When the storm began they were all glad of the interruption. There was quite a lively conversation about storms in general. Darkness, in this long, large room lined with furniture and dim paintings, drew them closer together. As it went on, however, the storm ceased to be welcome or even socially acceptable. The heavens gaped and roared above the house. Isabella ran out of the room with her hands to her ears and could be heard having hysterics in the kitchen.

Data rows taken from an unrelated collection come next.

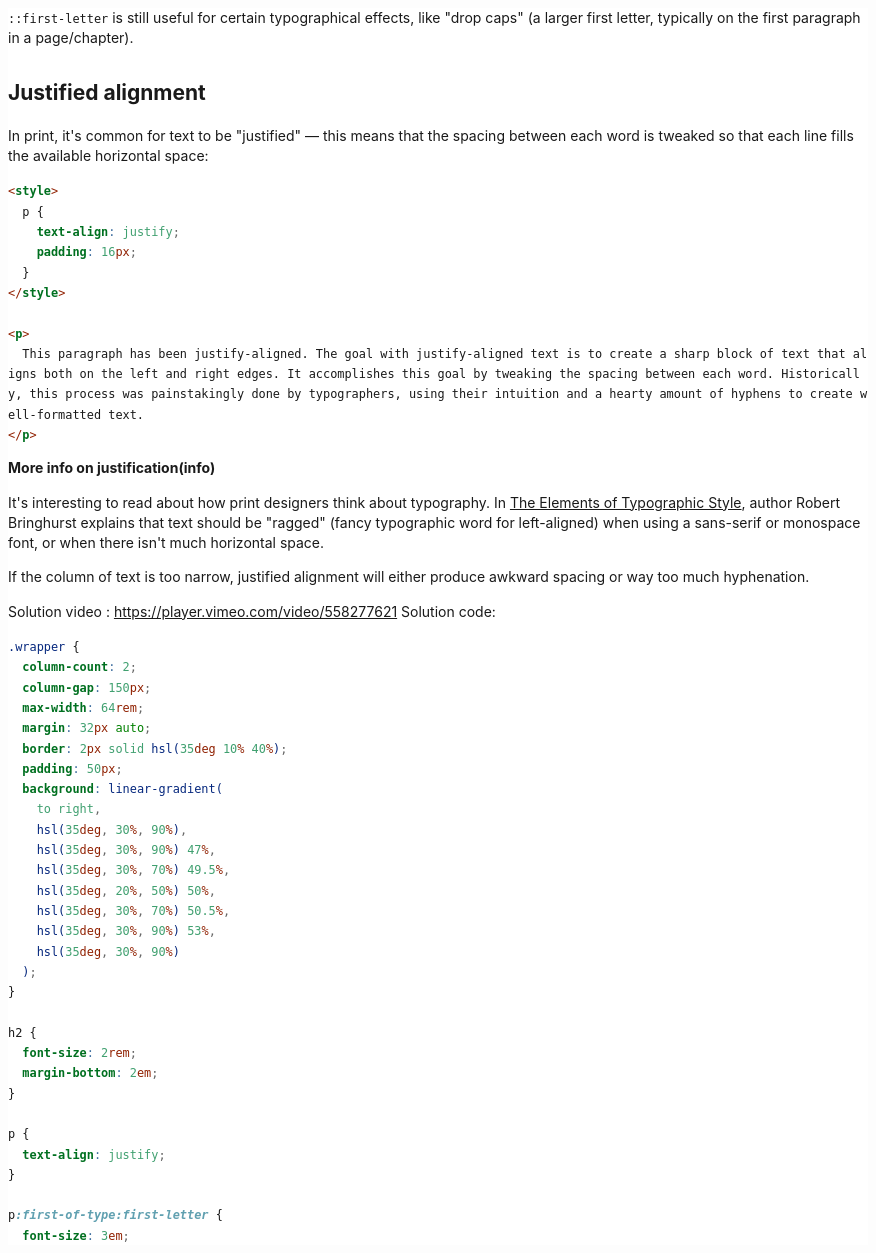 `::first-letter` is still useful for certain typographical effects, like "drop caps" (a larger first letter, typically on the first paragraph in a page/chapter).

## Justified alignment

In print, it's common for text to be "justified" — this means that the spacing between each word is tweaked so that each line fills the available horizontal space:
```html
<style>
  p {
    text-align: justify;
    padding: 16px;
  }
</style>

<p>
  This paragraph has been justify-aligned. The goal with justify-aligned text is to create a sharp block of text that aligns both on the left and right edges. It accomplishes this goal by tweaking the spacing between each word. Historically, this process was painstakingly done by typographers, using their intuition and a hearty amount of hyphens to create well-formatted text.
</p>
```

**More info on justification(info)**

It's interesting to read about how print designers think about typography. In [The Elements of Typographic Style](https://www.goodreads.com/book/show/44735.The_Elements_of_Typographic_Style), author Robert Bringhurst explains that text should be "ragged" (fancy typographic word for left-aligned) when using a sans-serif or monospace font, or when there isn't much horizontal space.

If the column of text is too narrow, justified alignment will either produce awkward spacing or way too much hyphenation.

Solution video : https://player.vimeo.com/video/558277621
Solution code:
```css
.wrapper {
  column-count: 2;
  column-gap: 150px;
  max-width: 64rem;
  margin: 32px auto;
  border: 2px solid hsl(35deg 10% 40%);
  padding: 50px;
  background: linear-gradient(
    to right,
    hsl(35deg, 30%, 90%),
    hsl(35deg, 30%, 90%) 47%,
    hsl(35deg, 30%, 70%) 49.5%,
    hsl(35deg, 20%, 50%) 50%,
    hsl(35deg, 30%, 70%) 50.5%,
    hsl(35deg, 30%, 90%) 53%,
    hsl(35deg, 30%, 90%)
  );
}

h2 {
  font-size: 2rem;
  margin-bottom: 2em;
}

p {
  text-align: justify;
}

p:first-of-type:first-letter {
  font-size: 3em;
```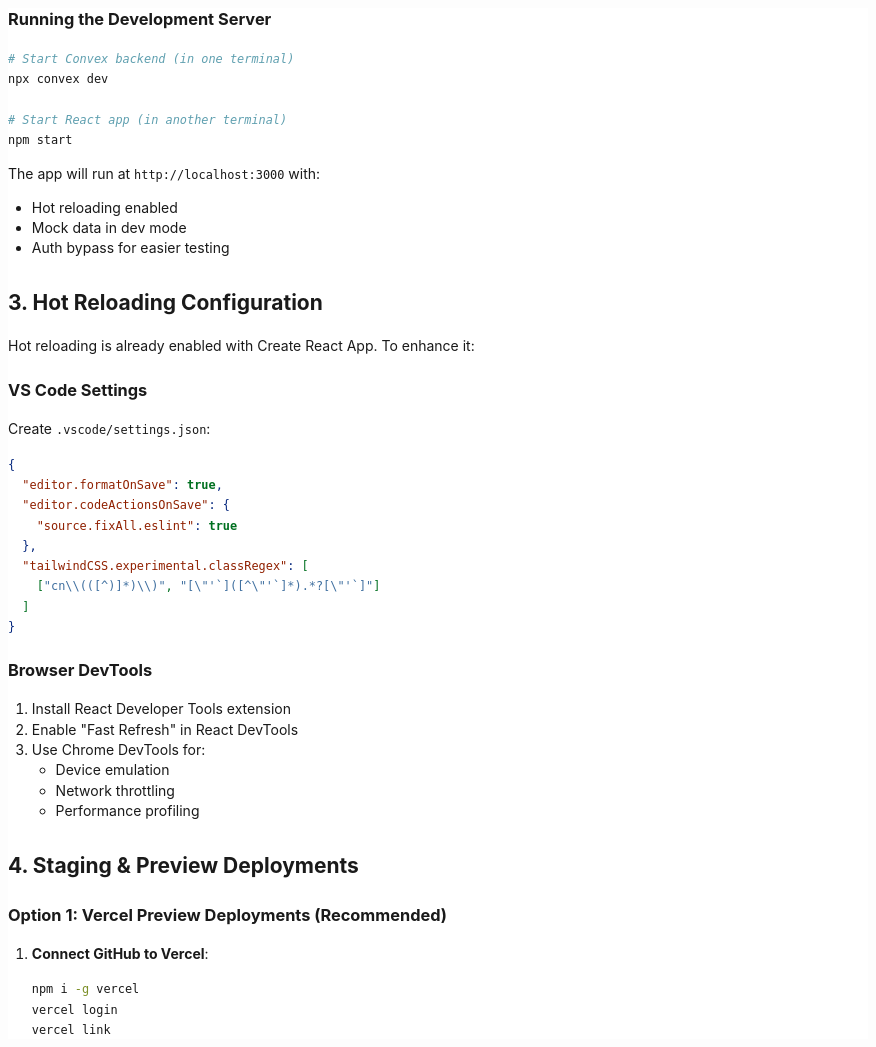 ### Running the Development Server

```bash
# Start Convex backend (in one terminal)
npx convex dev

# Start React app (in another terminal)
npm start
```

The app will run at `http://localhost:3000` with:
- Hot reloading enabled
- Mock data in dev mode
- Auth bypass for easier testing

## 3. Hot Reloading Configuration

Hot reloading is already enabled with Create React App. To enhance it:

### VS Code Settings
Create `.vscode/settings.json`:
```json
{
  "editor.formatOnSave": true,
  "editor.codeActionsOnSave": {
    "source.fixAll.eslint": true
  },
  "tailwindCSS.experimental.classRegex": [
    ["cn\\(([^)]*)\\)", "[\"'`]([^\"'`]*).*?[\"'`]"]
  ]
}
```

### Browser DevTools
1. Install React Developer Tools extension
2. Enable "Fast Refresh" in React DevTools
3. Use Chrome DevTools for:
   - Device emulation
   - Network throttling
   - Performance profiling

## 4. Staging & Preview Deployments

### Option 1: Vercel Preview Deployments (Recommended)

1. **Connect GitHub to Vercel**:
   ```bash
   npm i -g vercel
   vercel login
   vercel link
   ```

It was frightening in the way that an earthquake is frightening, because it was so immeasurably beyond anyone’s control. Their talk subsided. They came to the end of the fruit and sat on around the table without speaking.
Or is it simply, Luisa went on to herself (turning up, as it were, the volume of her thoughts to make them coherent through the storm), that love so often makes for trouble, for such a fuss? Tancredi had a wife and children. And in Italy there is no divorce.